Top of Available data

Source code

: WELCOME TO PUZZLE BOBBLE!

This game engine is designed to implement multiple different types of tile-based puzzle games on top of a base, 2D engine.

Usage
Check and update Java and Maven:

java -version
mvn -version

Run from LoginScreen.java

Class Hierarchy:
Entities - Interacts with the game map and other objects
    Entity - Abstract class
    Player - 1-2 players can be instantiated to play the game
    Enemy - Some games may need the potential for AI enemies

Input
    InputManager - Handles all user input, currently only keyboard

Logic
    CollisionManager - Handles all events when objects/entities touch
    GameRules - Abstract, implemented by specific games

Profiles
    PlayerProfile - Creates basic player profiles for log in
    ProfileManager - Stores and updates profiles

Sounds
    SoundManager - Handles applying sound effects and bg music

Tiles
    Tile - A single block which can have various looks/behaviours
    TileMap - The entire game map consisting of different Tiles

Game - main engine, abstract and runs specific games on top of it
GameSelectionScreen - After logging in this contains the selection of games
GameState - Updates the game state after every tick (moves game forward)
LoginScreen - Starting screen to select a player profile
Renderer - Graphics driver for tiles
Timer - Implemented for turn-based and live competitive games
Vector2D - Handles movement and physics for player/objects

Bottom of Available data

◆ **Task statement**:
Retype all of the data word for word.

◆ **Answer to the problem**:
Source code

: WELCOME TO PUZZLE BOBBLE!

This game engine is designed to implement multiple different types of tile-based puzzle games on top of a base, 2D engine.

Usage
Check and update Java and Maven:

java -version
mvn -version

Run from LoginScreen.java

Class Hierarchy:
Entities - Interacts with the game map and other objects
    Entity - Abstract class
    Player - 1-2 players can be instantiated to play the game
    Enemy - Some games may need the potential for AI enemies

Input
    InputManager - Handles all user input, currently only keyboard

Logic
    CollisionManager - Handles all events when objects/entities touch
    GameRules - Abstract, implemented by specific games

Profiles
    PlayerProfile - Creates basic player profiles for log in
    ProfileManager - Stores and updates profiles

Sounds
    SoundManager - Handles applying sound effects and bg music

Tiles
    Tile - A single block which can have various looks/behaviours
    TileMap - The entire game map consisting of different Tiles

Game - main engine, abstract and runs specific games on top of it
GameSelectionScreen - After logging in this contains the selection of games
GameState - Updates the game state after every tick (moves game forward)
LoginScreen - Starting screen to select a player profile
Renderer - Graphics driver for tiles
Timer - Implemented for turn-based and live competitive games
Vector2D - Handles movement and physics for player/objects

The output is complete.